Q Is that where the negotiations are to take place -- these
parallel structures between the two republics -- to Croatia and to
Serbia? That is part of the overall peace agreement? Or will there be
side negotiations and, if indeed there are, will the U.S. be part of
that?
MR. BURNS: Nobody has agreed yet and no one has really even
seriously discussed what the format -- what the parameters, or the venue,
the dates, participants of any peace conference will be. We are far from
that.
What happened on Friday was that first principles were agreed upon.
Dick Holbrooke will return to the region to try to take the situation
beyond Friday, to try to instill some additional momentum and to make
more progress on these specific issues that are really implicit in your
question and David's, but we're not there yet, and we can't dictate the
outcome of this.
Q We're both coming at it the same way. We both think you
brokered an agreement that gave the Serbs virtually half the country and
the promise of even more because the 51/49 is negotiable. So my
immediate small, narrow question would be will Holbrooke on his next
venture do something about trying to hasten these ties between the Serb
Republic and a greater Serbia and the other half of the country with
Croatia, which by the way was at the Muslims' throats only two years ago
before they had an alliance against the Serbs. The Croats have their own
ambitions which have been put to rest for a couple of years. Is the U.S.
going to be a party in that arrangement?
MR. BURNS: We're not rushing out to hasten ties between Serbia and
the Bosnian Serbs. What we're trying to do is set up a process whereby
three major parties can negotiate all of these very difficult issues of
peace -- a map, a peace plan, territorial issues, issues of sovereignty,
issues of the cease-fire.

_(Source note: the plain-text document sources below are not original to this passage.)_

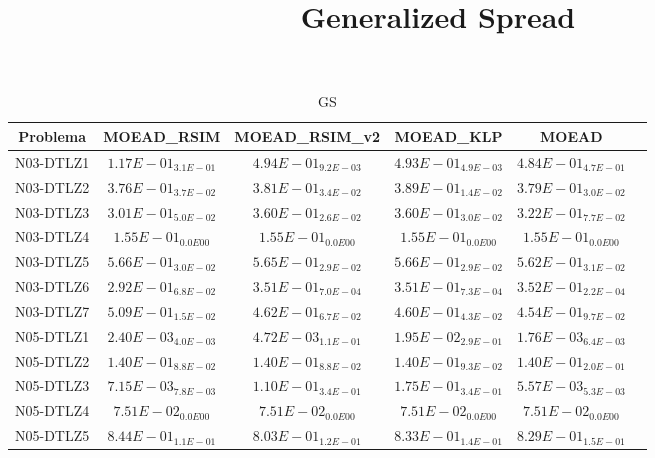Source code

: \documentclass{article}
\title{Generalized Spread}
\author{}
\begin{document}
\maketitle
\begin{table*}[ht!]
\scriptsize
\caption{GS}
\centering\begin{tabular}{|c||c||c||c||c||c|} \hline
Problema &MOEAD_RSIM &MOEAD_RSIM_v2 &MOEAD_KLP &MOEAD\\\hline
N03-DTLZ1 &\cellcolor{gray95}$1.17E-01_{3.1E-01}$ &$4.94E-01_{9.2E-03}$ &$4.93E-01_{4.9E-03}$ &\cellcolor{gray25}$4.84E-01_{4.7E-01}$\\ 
\hline
N03-DTLZ2 &\cellcolor{gray95}$3.76E-01_{3.7E-02}$ &$3.81E-01_{3.4E-02}$ &$3.89E-01_{1.4E-02}$ &\cellcolor{gray25}$3.79E-01_{3.0E-02}$\\ 
\hline
N03-DTLZ3 &\cellcolor{gray95}$3.01E-01_{5.0E-02}$ &$3.60E-01_{2.6E-02}$ &$3.60E-01_{3.0E-02}$ &\cellcolor{gray25}$3.22E-01_{7.7E-02}$\\ 
\hline
N03-DTLZ4 &\cellcolor{gray95}$1.55E-01_{0.0E00}$ &\cellcolor{gray25}$1.55E-01_{0.0E00}$ &$1.55E-01_{0.0E00}$ &$1.55E-01_{0.0E00}$\\ 
\hline
N03-DTLZ5 &$5.66E-01_{3.0E-02}$ &\cellcolor{gray25}$5.65E-01_{2.9E-02}$ &$5.66E-01_{2.9E-02}$ &\cellcolor{gray95}$5.62E-01_{3.1E-02}$\\ 
\hline
N03-DTLZ6 &\cellcolor{gray95}$2.92E-01_{6.8E-02}$ &$3.51E-01_{7.0E-04}$ &\cellcolor{gray25}$3.51E-01_{7.3E-04}$ &$3.52E-01_{2.2E-04}$\\ 
\hline
N03-DTLZ7 &$5.09E-01_{1.5E-02}$ &$4.62E-01_{6.7E-02}$ &\cellcolor{gray25}$4.60E-01_{4.3E-02}$ &\cellcolor{gray95}$4.54E-01_{9.7E-02}$\\ 
\hline
N05-DTLZ1 &\cellcolor{gray25}$2.40E-03_{4.0E-03}$ &$4.72E-03_{1.1E-01}$ &$1.95E-02_{2.9E-01}$ &\cellcolor{gray95}$1.76E-03_{6.4E-03}$\\ 
\hline
N05-DTLZ2 &\cellcolor{gray95}$1.40E-01_{8.8E-02}$ &$1.40E-01_{8.8E-02}$ &\cellcolor{gray25}$1.40E-01_{9.3E-02}$ &$1.40E-01_{2.0E-01}$\\ 
\hline
N05-DTLZ3 &\cellcolor{gray25}$7.15E-03_{7.8E-03}$ &$1.10E-01_{3.4E-01}$ &$1.75E-01_{3.4E-01}$ &\cellcolor{gray95}$5.57E-03_{5.3E-03}$\\ 
\hline
N05-DTLZ4 &\cellcolor{gray95}$7.51E-02_{0.0E00}$ &\cellcolor{gray25}$7.51E-02_{0.0E00}$ &$7.51E-02_{0.0E00}$ &$7.51E-02_{0.0E00}$\\ 
\hline
N05-DTLZ5 &$8.44E-01_{1.1E-01}$ &\cellcolor{gray95}$8.03E-01_{1.2E-01}$ &$8.33E-01_{1.4E-01}$ &\cellcolor{gray25}$8.29E-01_{1.5E-01}$\\ 

\end{tabular}
\end{table*}
\end{document}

All of this has to be sorted out in
negotiations.
There's nothing new, really, in the basic starting point that was
agreed upon on Friday, which is 51/49. For well over a year that has
been the foundation of the Contact Group's efforts, and it's certainly a
hell of a lot better than 80/20 or 90/10, which was probably what the
Bosnian Serbs had in mind just a couple of months ago.
Now we're down to 51/49. That is going to be a difficult process to
sort out -- what the outcome of that is -- but it is far preferable to a
complete domination of any future state by the Bosnian Serbs.
Q I don't want to debate it, but, I mean, you said there were no
alternatives. Of course there were alternatives. There was the Clinton
program that he ran on, which was to bomb Serb positions and to lift the
arms embargo. There's a congressional prescription which is essentially
to lift the arms embargo. I know your arguments against that, but I just
don't think it ought to go on past that there was no alternative between
carnage and giving half the country to the Serbs.
MR. BURNS: There was no realistic alternative, certainly not the
prescription of those who said, "Lift the arms embargo and let them fight
it out some more." I mean, okay, it's an alternative, Barry; but think
about the consequences of that alternative. Think about the bloodshed
and the continued fighting for which you would then be indirectly
responsible.
Now you take that position and you compare it to the position taken
by the Administration, by the Russian Government, by the Germans, the
French, the British, the Italians, the Spaniards, the Canadians, and that
position is, "Let's not arm them further. Let's in fact try to provide
the basis of a situation whereby both sides have some interest in
negotiating." That's what occurred on Friday. They now have some
interest in negotiating.
Q Is the Administration sending a message: if you fight and you
engage in acts of brutality, you'll get half of whatever it is? Also,
you've come out for this advanced state of autonomy, a republic within a
country that hardly has any sovereignty; and, you know, this is an issue
you have all throughout the former Soviet Union, for instance, or the
territory Russia controlled.
The U.S. has taken a position to reward -- whatever the word would
be -- the insurgents with a virtual state of their own. You can call it
a republic. You can say Bosnia has its sovereignty; but there isn't much
of Bosnia's sovereignty to assert if half the country is allied to
Croatia and the other half is allied to Serbia.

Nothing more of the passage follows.